From now on when I have a mammogram, I going to make certain that my primary care doctor gets a copy since I see him every 3 months.

I want to thank everyone for their support over the past week. I will get back to all after Thursday and certainly let everyone know the biopsy results. Daily I try to ask for mercies for all people dealing with illness. I have done this for years as it helps me to think about others and keep my life in perspective and be grateful for all I have. Of course this means more to me now than ever before. Best wishes to all. Linda
yeah

gma
Veteran Member


Date Joined Jul 2003
Total Posts : 2921
   Posted 4/7/2007 1:41 PM (GMT -7)   
Good for your surgeon. The general surgeon who worked with my plastic surgeon on me did not have a fancy office, but he is known as one of the best in Fort Worth. Another time I went to a doctor that Social Security sent me to and his office really was frightful. He had no help, so I was glad my husband was with me. He answered his own phone while examining me and talked in Spanish. I really wanted out of there! Then I found out he didn't even know what he was supposed to be examining for SS.

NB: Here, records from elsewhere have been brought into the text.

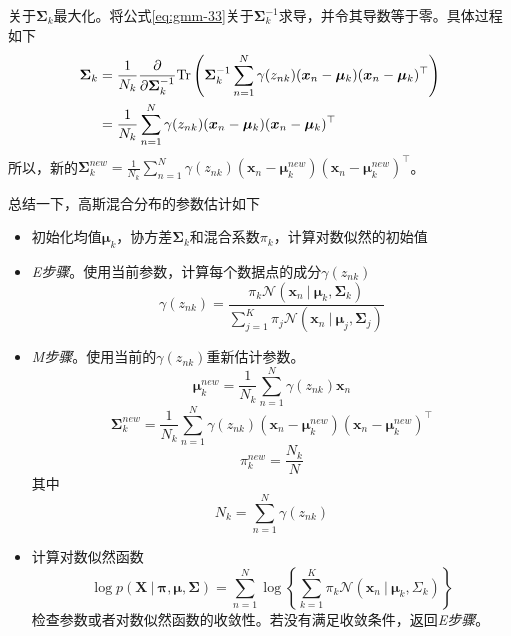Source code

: \documentclass[11pt]{ctexbook}
\begin{document}
关于$\bm\Sigma_k$最大化。将公式\ref{eq:gmm-33}关于$\bm\Sigma_k^{-1}$求导，并令其导数等于零。具体过程如下
\begin{align}
	\bm\Sigma_k & = \frac{1}{N_k}\frac{\partial}{\partial \bm\Sigma_k^{-1}}\mathrm{Tr}\left(\bm\Sigma_k^{-1}\sum_{n=1}^N\gamma(z_{nk})(\bm x_n-\bm \mu_k)(\bm x_n-\bm\mu_k)^\top\right) \notag \\
	& = \frac{1}{N_k}\sum_{n=1}^N\gamma(z_{nk})(\bm x_n-\bm \mu_k)(\bm x_n-\bm\mu_k)^\top
\end{align}
所以，新的$\bm\Sigma_k^{new} = \frac{1}{N_k}\sum_{n=1}^N\gamma(z_{nk})(\bm x_n-\bm \mu_k^{new})(\bm x_n-\bm\mu_k^{new})^\top$。

总结一下，高斯混合分布的参数估计如下
\begin{itemize}
	\item 初始化均值$\bm \mu_k$，协方差$\bm \Sigma_k$和混合系数$\pi_k$，计算对数似然的初始值
	\item \emph{E步骤}。使用当前参数，计算每个数据点的成分$\gamma(z_{nk})$
	\begin{equation}
		\gamma(z_{nk}) = \frac{\pi_k\mathcal N(\bm x_n\ |\ \bm\mu_k,\bm\Sigma_k)}{\sum_{j=1}^K\pi_j\mathcal N(\bm x_n\ |\ \bm\mu_j,\bm\Sigma_j)}
	\end{equation}
	\item \emph{M步骤}。使用当前的$\gamma(z_{nk})$重新估计参数。
	\begin{equation}
		\bm\mu_k^{new} = \frac{1}{N_k}\sum_{n=1}^N\gamma(z_{nk})\bm x_n
	\end{equation}
	\begin{equation}
		\bm\Sigma_k^{new} = \frac{1}{N_k}\sum_{n=1}^N\gamma(z_{nk})(\bm x_n-\bm \mu_k^{new})(\bm x_n-\bm\mu_k^{new})^\top
	\end{equation}
	\begin{equation}
		\pi_k^{new} = \frac{N_k}{N}
	\end{equation}
	其中
	\begin{equation}
		N_k = \sum_{n=1}^N\gamma(z_{nk})
	\end{equation}
	\item 计算对数似然函数
	\begin{equation}
		\log p(\bm X\ |\ \bm \pi, \bm \mu, \bm \Sigma)=\sum_{n=1}^{N}\log\left\{ \sum_{k=1}^{K}\pi_k\mathcal N(\bm x_n\ |\ \bm \mu_k, \Sigma_k) \right\}
	\end{equation}
	检查参数或者对数似然函数的收敛性。若没有满足收敛条件，返回\emph{E步骤}。
\end{itemize}
\end{document}
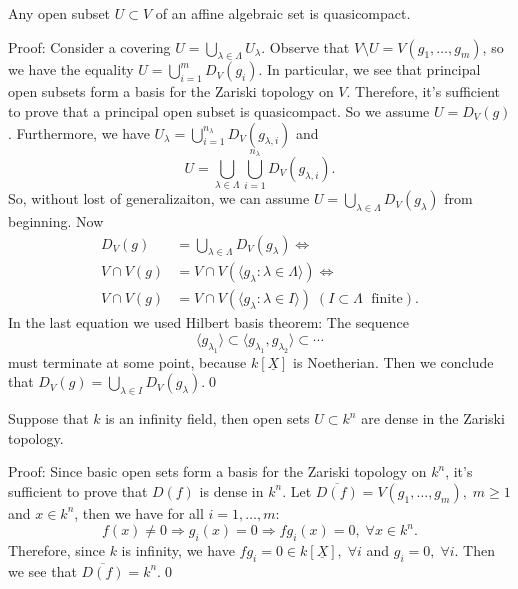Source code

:\begin{dang}
    \begin{lemma}
        Any open subset $U\subset V$ of an affine algebraic set is quasicompact.
    \end{lemma}
\end{dang}
Proof: Consider a covering $U=\bigcup_{\lambda\in\Lambda}U_\lambda$.
Observe that $V\setminus U=V(g_1,\dots, g_m)$, so we have the equality $U=\bigcup_{i=1}^m D_V(g_i)$. In particular, we see 
that principal open subsets form a basis for the Zariski topology on $V$. Therefore, 
it's sufficient to prove that a principal open subset is quasicompact. So we assume $U=D_V(g)$. Furthermore, we have 
$U_\lambda = \bigcup_{i=1}^{n_\lambda}D_V(g_{\lambda,i})$ and 
\begin{equation}
    U=\bigcup_{\lambda\in\Lambda}\bigcup_{i=1}^{n_\lambda}D_V(g_{\lambda,i}).
\end{equation}
So, without lost of generalizaiton, we can assume $U=\bigcup_{\lambda\in\Lambda}D_V(g_\lambda)$ from beginning. Now 
\begin{equation}
    \begin{split}
        D_V(g) & = \bigcup_{\lambda\in\Lambda}D_V(g_\lambda)\iff\\
      V\cap V(g) &= V\cap V(\langle g_\lambda:\lambda\in\Lambda\rangle)\iff\\ 
      V\cap V(g) &= V\cap V(\langle g_\lambda:\lambda\in I\rangle)\;(I\subset \Lambda\;\text{ finite}).
    \end{split}
\end{equation}
In the last equation we used Hilbert basis theorem: The sequence
\begin{equation}
    \langle g_{\lambda_1} \rangle \subset  \langle g_{\lambda_1},g_{\lambda_2} \rangle \subset \cdots 
\end{equation}
must terminate at some point, because $k[\underline{X}]$ is Noetherian. Then we conclude that 
$D_V(g)=\bigcup_{\lambda\in I}D_V(g_\lambda)$.\qed


\begin{dang}
    \begin{lemma}
        Suppose that $k$ is an infinity field, then open sets $U\subset k^n$ are dense in the Zariski topology.
    \end{lemma}
\end{dang}
Proof: Since basic open sets form a basis for the Zariski topology on $k^n$, it's sufficient to prove that 
$D(f)$ is dense in $k^n$. Let $\overline{D(f)}=V(g_1,\dots, g_m),\;m\geq1$ and $x\in k^n$, then we have 
for all $i=1,\dots, m$:
\begin{equation}
    f(x)\neq0\Rightarrow g_i(x) = 0\Rightarrow fg_i(x)=0,\;\forall x\in k^n.
\end{equation}
Therefore, since $k$ is infinity, we have $fg_i=0\in k[\underline{X}],\;\forall i$ and $g_i=0,\;\forall i$. Then we see that 
$\overline{D(f)}=k^n$.\qed


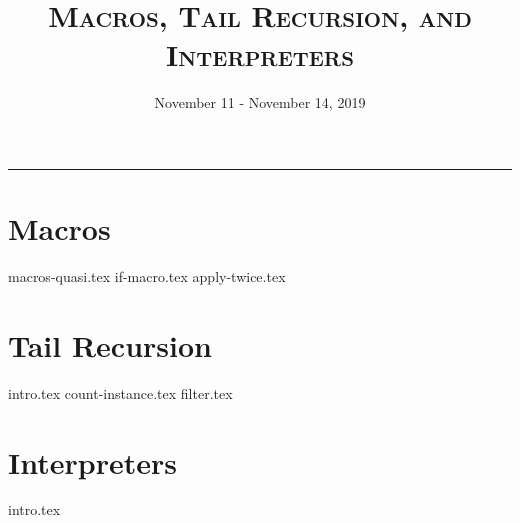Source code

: \documentclass{exam}
\title{\textsc{Macros, Tail Recursion, and Interpreters}}
\date{November 11 - November 14, 2019}
\begin{document}
\maketitle
\rule{\textwidth}{0.15em}
\fontsize{12}{15}\selectfont





\section{Macros}
\begin{questions}
{macros-quasi.tex}
{if-macro.tex}
{apply-twice.tex}
\end{questions}

\section{Tail Recursion}
\begin{questions}
{intro.tex}
{count-instance.tex}
{filter.tex}
\end{questions}

\section{Interpreters}
\begin{questions}
{intro.tex}
\end{questions}

\end{document}
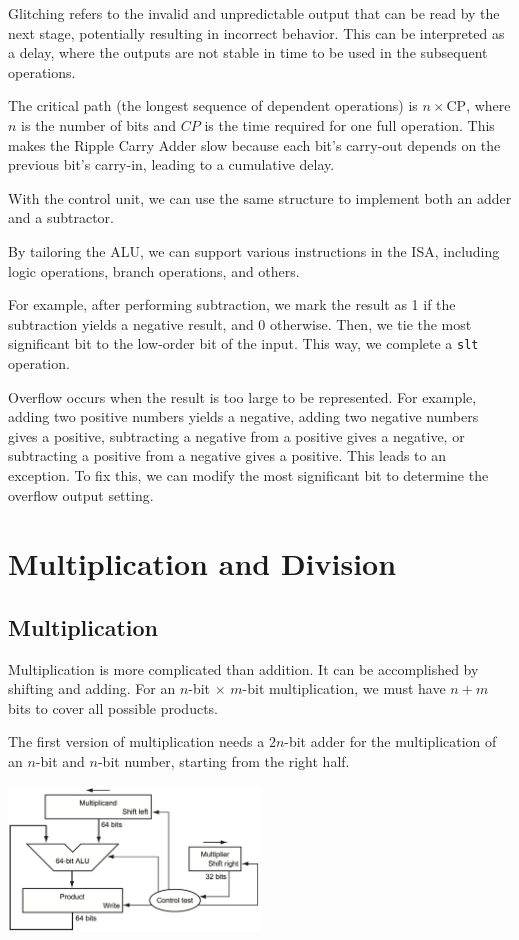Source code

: Glitching refers to the invalid and unpredictable output that can be read by the next stage, potentially resulting in incorrect behavior. This can be interpreted as a delay, where the outputs are not stable in time to be used in the subsequent operations.

The critical path (the longest sequence of dependent operations) is \(n \times \text{CP}\), where \(n\) is the number of bits and \(CP\) is the time required for one full operation. This makes the Ripple Carry Adder slow because each bit's carry-out depends on the previous bit's carry-in, leading to a cumulative delay.

With the control unit, we can use the same structure to implement both an adder and a subtractor. 

By tailoring the ALU, we can support various instructions in the ISA, including logic operations, branch operations, and others. 

For example, after performing subtraction, we mark the result as 1 if the subtraction yields a negative result, and 0 otherwise. Then, we tie the most significant bit to the low-order bit of the input. This way, we complete a \verb|slt| operation. 

Overflow occurs when the result is too large to be represented. For example, adding two positive numbers yields a negative, adding two negative numbers gives a positive, subtracting a negative from a positive gives a negative, or subtracting a positive from a negative gives a positive. This leads to an exception. To fix this, we can modify the most significant bit to determine the overflow output setting.

\section{Multiplication and Division}

\subsection{Multiplication}
Multiplication is more complicated than addition. It can be accomplished by shifting and adding. For an \(n\)-bit \(\times\) \(m\)-bit multiplication, we must have \(n + m\) bits to cover all possible products.

The first version of multiplication needs a \(2n\)-bit adder for the multiplication of an \(n\)-bit and \(n\)-bit number, starting from the right half.
\begin{center}
  \includegraphics[width=0.5\textwidth]{Figure/mul_1.png}
\end{center}

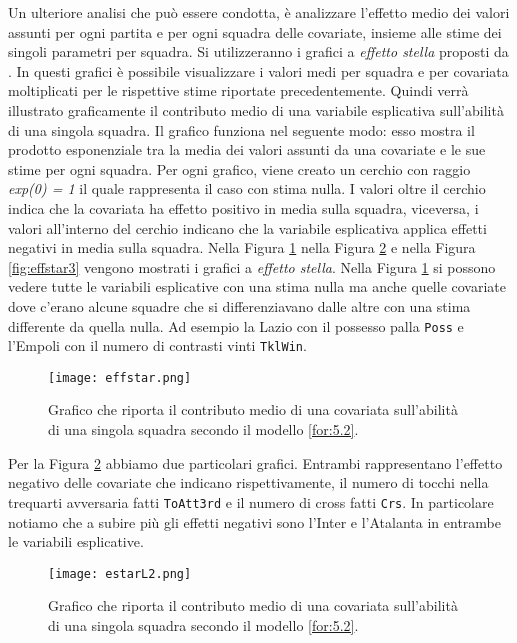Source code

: Un ulteriore analisi che può essere condotta, è analizzare l'effetto medio dei valori assunti per ogni partita e per ogni squadra delle covariate, insieme alle stime dei singoli parametri per squadra. Si utilizzeranno i grafici a \emph{effetto stella} proposti da \textcite{tutz2013visualization}. In questi grafici è possibile visualizzare i valori medi per squadra e per covariata moltiplicati per le rispettive stime riportate precedentemente. Quindi verrà illustrato graficamente il contributo medio di una variabile esplicativa sull'abilità di una singola squadra. Il grafico funziona nel seguente modo: esso mostra il prodotto esponenziale tra la media dei valori assunti da una covariate e le sue stime per ogni squadra. Per ogni grafico, viene creato un cerchio con raggio \emph{exp(0) = 1} il quale rappresenta il caso con stima nulla. I valori oltre il cerchio indica che la covariata ha effetto positivo in media sulla squadra, viceversa, i valori all'interno del cerchio indicano che la variabile esplicativa applica effetti negativi in media sulla squadra. Nella Figura \ref{fig:effstar1} nella Figura \ref{fig:effstar2} e nella Figura \ref{fig:effstar3} vengono mostrati i grafici a \emph{effetto stella}.
Nella Figura \ref{fig:effstar1} si possono vedere tutte le variabili esplicative con una stima nulla ma anche quelle covariate dove c'erano alcune squadre che si differenziavano dalle altre con una stima differente da quella nulla. Ad esempio la Lazio con il possesso palla \texttt{Poss} e l'Empoli con il numero di contrasti vinti \texttt{TklWin}.\\

\begin{figure}[htbp]
	\begin{center}
		\texttt{[image: effstar.png]}
		\caption{Grafico che riporta il contributo medio di una covariata sull'abilità di una singola squadra secondo il modello \ref{for:5.2}.} \label{fig:effstar1}
	\end{center}
\end{figure}

Per la Figura \ref{fig:effstar2} abbiamo due particolari grafici. Entrambi rappresentano l'effetto negativo delle covariate che indicano rispettivamente, il numero di tocchi nella trequarti avversaria fatti \texttt{ToAtt3rd} e il numero di cross fatti \texttt{Crs}. In particolare notiamo che a subire più gli effetti negativi sono l'Inter e l'Atalanta in entrambe le variabili esplicative. 


\begin{figure}[htbp]
	\begin{center}
		\texttt{[image: estarL2.png]}
		\caption{Grafico che riporta il contributo medio di una covariata sull'abilità di una singola squadra secondo il modello \ref{for:5.2}.} \label{fig:effstar2}
	\end{center}
\end{figure}

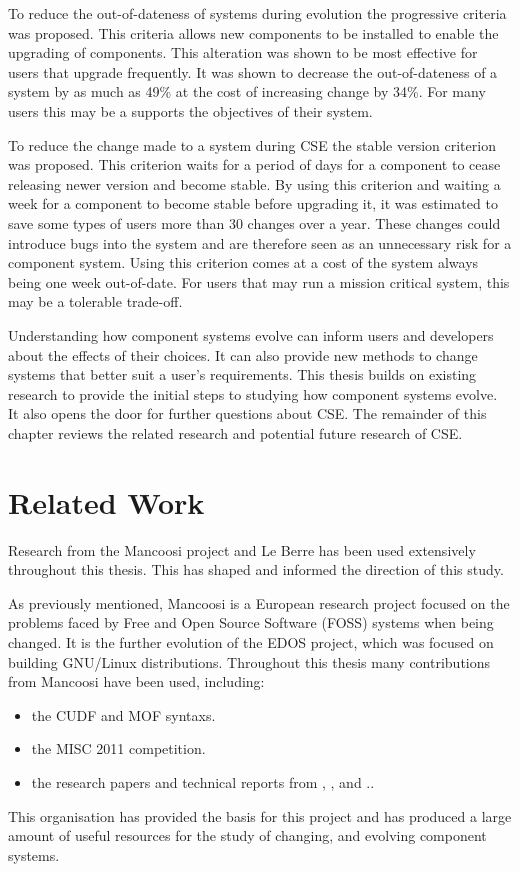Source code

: To reduce the out-of-dateness of systems during evolution the progressive criteria was proposed.
This criteria allows new components to be installed to enable the upgrading of components.
This alteration was shown to be most effective for users that upgrade frequently.
It was shown to decrease the out-of-dateness of a system by as much as 49\% at the cost of increasing change by 34\%.
For many users this may be a supports the objectives of their system.

To reduce the change made to a system during CSE the stable version criterion was proposed.
This criterion waits for a period of days for a component to cease releasing newer version and become stable.
By using this criterion and waiting a week for a component to become stable before upgrading it, it was estimated to save some types of users more than 30 changes over a year.
These changes could introduce bugs into the system and are therefore seen as an unnecessary risk for a component system. 
Using this criterion comes at a cost of the system always being one week out-of-date.
For users that may run a mission critical system, this may be a tolerable trade-off.

Understanding how component systems evolve can inform users and developers about the effects of their choices.
It can also provide new methods to change systems that better suit a user's requirements.
This thesis builds on existing research to provide the initial steps to studying how component systems evolve.
It also opens the door for further questions about CSE.
The remainder of this chapter reviews the related research and potential future research of CSE.  

\section{Related Work}
Research from the Mancoosi project and Le Berre has been used extensively throughout this thesis.
This has shaped and informed the direction of this study.

As previously mentioned,
Mancoosi is a European research project focused on the problems faced by Free and Open Source Software (FOSS) systems when being changed.
It is the further evolution of the EDOS project, which was focused on building GNU/Linux distributions.
Throughout this thesis many contributions from Mancoosi have been used, including:
\begin{itemize}
  \item the CUDF \citep{treinen2009common} and MOF syntaxs.
  \item the MISC 2011 competition.
  \item the research papers and technical reports from \cite{abatetrenen2010}, \cite{Treinen2009}, \cite{argelich2010solving} and \cite{abate2011}..
\end{itemize} 
This organisation has provided the basis for this project and has produced a large amount of useful resources for the study of changing, and evolving component systems.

I would be very angry about the "suspicious" notations on the report. Who all saw that report? Why did no one tell you what it said? That is why I often advise people to get copies of their reports. I have found out that even drs and nurses read what they want to. I went for a CT scan because a colonoscopy showed I had a flattened spot in my intestine. When I called for the report all anyone wanted to talk about was my one big gallstone. It wasn't until that flattened area showed up as a huge red spot on the outside, obviously an abscess, that anyone bothered to read the whole report that did indeed show there was a sac that looked like it had fluid in it. By the way my gallstone is still in place nearly ten years later and it is still causing comotion. I keep telling everyone when it bothers me I will have it removed but not until then. My little abscess turned into a huge infection and I don't want anyone opening me up just to remove a gallstone that may never cause a problem.